__Work request__:
From the first line to the last, write out the records exactly, leaving out images.

● ● ● ● ● ● ●

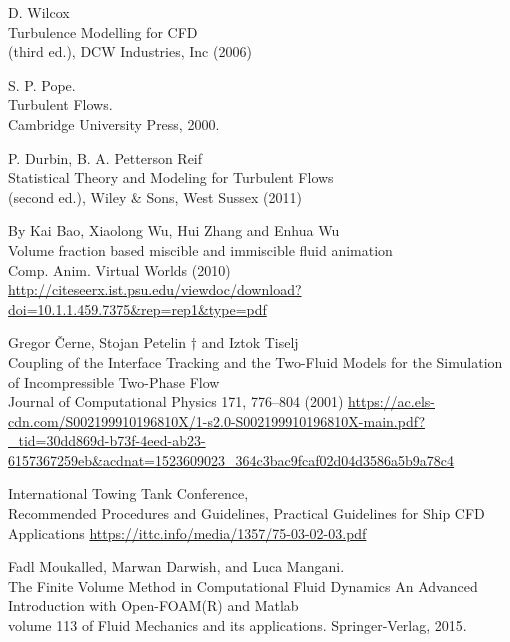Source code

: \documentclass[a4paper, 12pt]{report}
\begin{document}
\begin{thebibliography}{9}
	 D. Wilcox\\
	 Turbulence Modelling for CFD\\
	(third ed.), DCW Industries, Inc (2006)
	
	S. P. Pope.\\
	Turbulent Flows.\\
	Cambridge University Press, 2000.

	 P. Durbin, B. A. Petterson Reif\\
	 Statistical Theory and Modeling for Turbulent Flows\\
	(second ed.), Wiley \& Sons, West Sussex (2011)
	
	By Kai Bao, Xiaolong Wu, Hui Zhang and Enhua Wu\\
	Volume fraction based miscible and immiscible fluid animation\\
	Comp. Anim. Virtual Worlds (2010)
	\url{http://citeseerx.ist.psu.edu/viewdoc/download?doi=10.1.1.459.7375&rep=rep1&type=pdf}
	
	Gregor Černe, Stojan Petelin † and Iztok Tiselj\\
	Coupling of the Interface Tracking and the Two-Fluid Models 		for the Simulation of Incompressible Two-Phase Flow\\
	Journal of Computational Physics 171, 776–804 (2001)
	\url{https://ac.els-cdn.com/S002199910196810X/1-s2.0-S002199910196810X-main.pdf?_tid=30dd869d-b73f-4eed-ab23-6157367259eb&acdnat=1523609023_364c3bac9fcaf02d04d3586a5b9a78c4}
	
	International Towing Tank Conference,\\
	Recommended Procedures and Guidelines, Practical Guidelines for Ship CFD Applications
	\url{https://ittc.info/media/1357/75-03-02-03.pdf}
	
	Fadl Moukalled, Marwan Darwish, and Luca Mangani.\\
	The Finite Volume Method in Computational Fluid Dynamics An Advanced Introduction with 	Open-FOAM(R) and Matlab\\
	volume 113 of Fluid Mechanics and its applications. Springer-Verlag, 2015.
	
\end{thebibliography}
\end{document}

● ● ● ● ● ● ●

__Answer box__:
Source code

: \documentclass[a4paper, 12pt]{report}
\begin{document}
\begin{thebibliography}{9}
	 D. Wilcox\\
	 Turbulence Modelling for CFD\\
	(third ed.), DCW Industries, Inc (2006)
	
	S. P. Pope.\\
	Turbulent Flows.\\
	Cambridge University Press, 2000.

	 P. Durbin, B. A. Petterson Reif\\
	 Statistical Theory and Modeling for Turbulent Flows\\
	(second ed.), Wiley \& Sons, West Sussex (2011)
	
	By Kai Bao, Xiaolong Wu, Hui Zhang and Enhua Wu\\
	Volume fraction based miscible and immiscible fluid animation\\
	Comp. Anim. Virtual Worlds (2010)
	\url{http://citeseerx.ist.psu.edu/viewdoc/download?doi=10.1.1.459.7375&rep=rep1&type=pdf}
	
	Gregor Černe, Stojan Petelin † and Iztok Tiselj\\
	Coupling of the Interface Tracking and the Two-Fluid Models 		for the Simulation of Incompressible Two-Phase Flow\\
	Journal of Computational Physics 171, 776–804 (2001)
	\url{https://ac.els-cdn.com/S002199910196810X/1-s2.0-S002199910196810X-main.pdf?_tid=30dd869d-b73f-4eed-ab23-6157367259eb&acdnat=1523609023_364c3bac9fcaf02d04d3586a5b9a78c4}
	
	International Towing Tank Conference,\\
	Recommended Procedures and Guidelines, Practical Guidelines for Ship CFD Applications
	\url{https://ittc.info/media/1357/75-03-02-03.pdf}
	
	Fadl Moukalled, Marwan Darwish, and Luca Mangani.\\
	The Finite Volume Method in Computational Fluid Dynamics An Advanced Introduction with 	Open-FOAM(R) and Matlab\\
	volume 113 of Fluid Mechanics and its applications. Springer-Verlag, 2015.
	
\end{thebibliography}
\end{document}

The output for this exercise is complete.